- INSTRUCTIONS TO FOLLOW: All of the data must be retyped exactly, with nothing left out.
──────
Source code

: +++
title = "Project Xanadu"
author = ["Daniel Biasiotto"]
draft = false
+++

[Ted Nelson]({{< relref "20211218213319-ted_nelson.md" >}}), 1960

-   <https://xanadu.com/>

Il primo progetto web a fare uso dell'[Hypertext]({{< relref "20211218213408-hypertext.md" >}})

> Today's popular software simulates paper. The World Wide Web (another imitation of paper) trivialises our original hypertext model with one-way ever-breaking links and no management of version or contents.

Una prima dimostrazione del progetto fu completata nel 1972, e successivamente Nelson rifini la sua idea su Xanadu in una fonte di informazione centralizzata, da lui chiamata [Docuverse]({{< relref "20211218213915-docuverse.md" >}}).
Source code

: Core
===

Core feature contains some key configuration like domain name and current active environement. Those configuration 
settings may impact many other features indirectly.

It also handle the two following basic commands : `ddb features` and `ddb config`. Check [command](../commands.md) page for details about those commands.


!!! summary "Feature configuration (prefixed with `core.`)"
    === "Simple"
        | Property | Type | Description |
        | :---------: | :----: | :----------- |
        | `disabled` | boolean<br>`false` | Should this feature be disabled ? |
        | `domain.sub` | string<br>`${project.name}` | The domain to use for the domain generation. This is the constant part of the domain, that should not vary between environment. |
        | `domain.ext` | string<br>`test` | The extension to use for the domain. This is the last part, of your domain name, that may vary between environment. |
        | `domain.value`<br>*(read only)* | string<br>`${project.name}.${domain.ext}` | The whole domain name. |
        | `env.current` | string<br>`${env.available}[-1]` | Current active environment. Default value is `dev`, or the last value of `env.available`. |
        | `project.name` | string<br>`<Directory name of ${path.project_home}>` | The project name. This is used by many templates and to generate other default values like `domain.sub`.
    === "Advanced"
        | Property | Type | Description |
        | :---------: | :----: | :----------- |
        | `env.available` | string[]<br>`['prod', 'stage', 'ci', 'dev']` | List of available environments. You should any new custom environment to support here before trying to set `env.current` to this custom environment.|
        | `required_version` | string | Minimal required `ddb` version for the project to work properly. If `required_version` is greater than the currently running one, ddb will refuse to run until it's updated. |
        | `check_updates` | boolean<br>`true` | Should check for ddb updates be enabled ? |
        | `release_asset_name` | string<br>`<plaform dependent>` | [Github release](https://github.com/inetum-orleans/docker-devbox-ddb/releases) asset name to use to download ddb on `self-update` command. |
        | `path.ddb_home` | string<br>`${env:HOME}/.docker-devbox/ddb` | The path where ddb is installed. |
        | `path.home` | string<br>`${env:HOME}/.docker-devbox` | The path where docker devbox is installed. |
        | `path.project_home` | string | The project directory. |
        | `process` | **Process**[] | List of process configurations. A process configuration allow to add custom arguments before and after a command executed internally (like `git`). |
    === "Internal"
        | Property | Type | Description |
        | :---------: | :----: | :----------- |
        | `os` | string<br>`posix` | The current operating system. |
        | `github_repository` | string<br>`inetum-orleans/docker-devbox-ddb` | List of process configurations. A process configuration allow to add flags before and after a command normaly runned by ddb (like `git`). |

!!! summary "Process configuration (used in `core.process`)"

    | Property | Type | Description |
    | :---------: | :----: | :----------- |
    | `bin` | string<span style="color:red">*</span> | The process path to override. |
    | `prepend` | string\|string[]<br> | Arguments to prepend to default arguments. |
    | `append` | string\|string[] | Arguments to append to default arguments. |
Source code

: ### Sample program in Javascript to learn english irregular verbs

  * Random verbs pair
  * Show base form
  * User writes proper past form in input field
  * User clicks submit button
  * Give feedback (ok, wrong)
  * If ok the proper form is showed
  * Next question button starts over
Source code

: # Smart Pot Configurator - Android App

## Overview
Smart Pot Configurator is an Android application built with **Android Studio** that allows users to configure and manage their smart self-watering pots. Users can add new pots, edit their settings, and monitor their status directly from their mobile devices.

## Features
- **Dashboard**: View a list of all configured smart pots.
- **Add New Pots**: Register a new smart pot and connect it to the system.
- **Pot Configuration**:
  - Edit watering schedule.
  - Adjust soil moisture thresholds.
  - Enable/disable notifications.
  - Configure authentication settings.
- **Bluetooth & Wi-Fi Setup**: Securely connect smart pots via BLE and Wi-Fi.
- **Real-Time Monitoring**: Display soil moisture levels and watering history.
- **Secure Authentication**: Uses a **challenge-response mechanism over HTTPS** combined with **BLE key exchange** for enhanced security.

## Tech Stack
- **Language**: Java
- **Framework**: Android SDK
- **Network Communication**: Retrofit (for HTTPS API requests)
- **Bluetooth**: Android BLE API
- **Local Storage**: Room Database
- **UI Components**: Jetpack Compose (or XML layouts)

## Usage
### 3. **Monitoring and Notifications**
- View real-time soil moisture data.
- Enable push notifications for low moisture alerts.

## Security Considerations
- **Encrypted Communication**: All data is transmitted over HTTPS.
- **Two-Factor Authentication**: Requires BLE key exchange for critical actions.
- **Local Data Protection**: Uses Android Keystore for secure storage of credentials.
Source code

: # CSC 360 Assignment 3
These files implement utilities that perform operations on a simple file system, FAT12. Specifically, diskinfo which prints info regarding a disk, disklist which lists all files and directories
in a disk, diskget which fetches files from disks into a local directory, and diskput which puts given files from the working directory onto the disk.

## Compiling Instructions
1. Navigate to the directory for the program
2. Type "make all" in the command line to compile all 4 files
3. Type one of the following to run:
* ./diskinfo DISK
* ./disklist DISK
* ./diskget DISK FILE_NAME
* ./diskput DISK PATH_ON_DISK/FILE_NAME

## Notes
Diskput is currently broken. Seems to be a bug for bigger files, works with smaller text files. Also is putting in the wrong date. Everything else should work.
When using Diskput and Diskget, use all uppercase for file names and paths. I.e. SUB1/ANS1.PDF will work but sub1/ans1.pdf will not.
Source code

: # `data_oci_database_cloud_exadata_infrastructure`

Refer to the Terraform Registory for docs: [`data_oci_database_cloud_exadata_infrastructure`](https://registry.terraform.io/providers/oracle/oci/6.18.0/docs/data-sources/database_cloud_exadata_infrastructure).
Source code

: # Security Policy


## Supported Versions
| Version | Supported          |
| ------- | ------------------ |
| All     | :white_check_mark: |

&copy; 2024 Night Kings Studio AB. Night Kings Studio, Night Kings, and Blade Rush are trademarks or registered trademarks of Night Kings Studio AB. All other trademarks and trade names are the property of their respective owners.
──────
- REPLY TO THE EXERCISE:
Source code

: +++
title = "Project Xanadu"
author = ["Daniel Biasiotto"]
draft = false
+++

[Ted Nelson]({{< relref "20211218213319-ted_nelson.md" >}}), 1960

-   <https://xanadu.com/>

Il primo progetto web a fare uso dell'[Hypertext]({{< relref "20211218213408-hypertext.md" >}})

> Today's popular software simulates paper. The World Wide Web (another imitation of paper) trivialises our original hypertext model with one-way ever-breaking links and no management of version or contents.

Una prima dimostrazione del progetto fu completata nel 1972, e successivamente Nelson rifini la sua idea su Xanadu in una fonte di informazione centralizzata, da lui chiamata [Docuverse]({{< relref "20211218213915-docuverse.md" >}}).
Source code

: Core
===

Core feature contains some key configuration like domain name and current active environement. Those configuration 
settings may impact many other features indirectly.

It also handle the two following basic commands : `ddb features` and `ddb config`. Check [command](../commands.md) page for details about those commands.


!!! summary "Feature configuration (prefixed with `core.`)"
    === "Simple"
        | Property | Type | Description |
        | :---------: | :----: | :----------- |
        | `disabled` | boolean<br>`false` | Should this feature be disabled ? |
        | `domain.sub` | string<br>`${project.name}` | The domain to use for the domain generation. This is the constant part of the domain, that should not vary between environment. |
        | `domain.ext` | string<br>`test` | The extension to use for the domain. This is the last part, of your domain name, that may vary between environment. |
        | `domain.value`<br>*(read only)* | string<br>`${project.name}.${domain.ext}` | The whole domain name. |
        | `env.current` | string<br>`${env.available}[-1]` | Current active environment. Default value is `dev`, or the last value of `env.available`. |
        | `project.name` | string<br>`<Directory name of ${path.project_home}>` | The project name. This is used by many templates and to generate other default values like `domain.sub`.
    === "Advanced"
        | Property | Type | Description |
        | :---------: | :----: | :----------- |
        | `env.available` | string[]<br>`['prod', 'stage', 'ci', 'dev']` | List of available environments. You should any new custom environment to support here before trying to set `env.current` to this custom environment.|
        | `required_version` | string | Minimal required `ddb` version for the project to work properly. If `required_version` is greater than the currently running one, ddb will refuse to run until it's updated. |
        | `check_updates` | boolean<br>`true` | Should check for ddb updates be enabled ? |
        | `release_asset_name` | string<br>`<plaform dependent>` | [Github release](https://github.com/inetum-orleans/docker-devbox-ddb/releases) asset name to use to download ddb on `self-update` command. |
        | `path.ddb_home` | string<br>`${env:HOME}/.docker-devbox/ddb` | The path where ddb is installed. |
        | `path.home` | string<br>`${env:HOME}/.docker-devbox` | The path where docker devbox is installed. |
        | `path.project_home` | string | The project directory. |
        | `process` | **Process**[] | List of process configurations. A process configuration allow to add custom arguments before and after a command executed internally (like `git`). |
    === "Internal"
        | Property | Type | Description |
        | :---------: | :----: | :----------- |
        | `os` | string<br>`posix` | The current operating system. |
        | `github_repository` | string<br>`inetum-orleans/docker-devbox-ddb` | List of process configurations. A process configuration allow to add flags before and after a command normaly runned by ddb (like `git`). |

!!! summary "Process configuration (used in `core.process`)"

    | Property | Type | Description |
    | :---------: | :----: | :----------- |
    | `bin` | string<span style="color:red">*</span> | The process path to override. |
    | `prepend` | string\|string[]<br> | Arguments to prepend to default arguments. |
    | `append` | string\|string[] | Arguments to append to default arguments. |
Source code

: ### Sample program in Javascript to learn english irregular verbs

  * Random verbs pair
  * Show base form
  * User writes proper past form in input field
  * User clicks submit button
  * Give feedback (ok, wrong)
  * If ok the proper form is showed
  * Next question button starts over
Source code

: # Smart Pot Configurator - Android App

## Overview
Smart Pot Configurator is an Android application built with **Android Studio** that allows users to configure and manage their smart self-watering pots. Users can add new pots, edit their settings, and monitor their status directly from their mobile devices.

## Features
- **Dashboard**: View a list of all configured smart pots.
- **Add New Pots**: Register a new smart pot and connect it to the system.
- **Pot Configuration**:
  - Edit watering schedule.
  - Adjust soil moisture thresholds.
  - Enable/disable notifications.
  - Configure authentication settings.
- **Bluetooth & Wi-Fi Setup**: Securely connect smart pots via BLE and Wi-Fi.
- **Real-Time Monitoring**: Display soil moisture levels and watering history.
- **Secure Authentication**: Uses a **challenge-response mechanism over HTTPS** combined with **BLE key exchange** for enhanced security.

## Tech Stack
- **Language**: Java
- **Framework**: Android SDK
- **Network Communication**: Retrofit (for HTTPS API requests)
- **Bluetooth**: Android BLE API
- **Local Storage**: Room Database
- **UI Components**: Jetpack Compose (or XML layouts)

## Usage
### 3. **Monitoring and Notifications**
- View real-time soil moisture data.
- Enable push notifications for low moisture alerts.

## Security Considerations
- **Encrypted Communication**: All data is transmitted over HTTPS.
- **Two-Factor Authentication**: Requires BLE key exchange for critical actions.
- **Local Data Protection**: Uses Android Keystore for secure storage of credentials.
Source code

: # CSC 360 Assignment 3
These files implement utilities that perform operations on a simple file system, FAT12. Specifically, diskinfo which prints info regarding a disk, disklist which lists all files and directories
in a disk, diskget which fetches files from disks into a local directory, and diskput which puts given files from the working directory onto the disk.

## Compiling Instructions
1. Navigate to the directory for the program
2. Type "make all" in the command line to compile all 4 files
3. Type one of the following to run:
* ./diskinfo DISK
* ./disklist DISK
* ./diskget DISK FILE_NAME
* ./diskput DISK PATH_ON_DISK/FILE_NAME

## Notes
Diskput is currently broken. Seems to be a bug for bigger files, works with smaller text files. Also is putting in the wrong date. Everything else should work.
When using Diskput and Diskget, use all uppercase for file names and paths. I.e. SUB1/ANS1.PDF will work but sub1/ans1.pdf will not.
Source code

: # `data_oci_database_cloud_exadata_infrastructure`

Refer to the Terraform Registory for docs: [`data_oci_database_cloud_exadata_infrastructure`](https://registry.terraform.io/providers/oracle/oci/6.18.0/docs/data-sources/database_cloud_exadata_infrastructure).
Source code

: # Security Policy


## Supported Versions
| Version | Supported          |
| ------- | ------------------ |
| All     | :white_check_mark: |

&copy; 2024 Night Kings Studio AB. Night Kings Studio, Night Kings, and Blade Rush are trademarks or registered trademarks of Night Kings Studio AB. All other trademarks and trade names are the property of their respective owners.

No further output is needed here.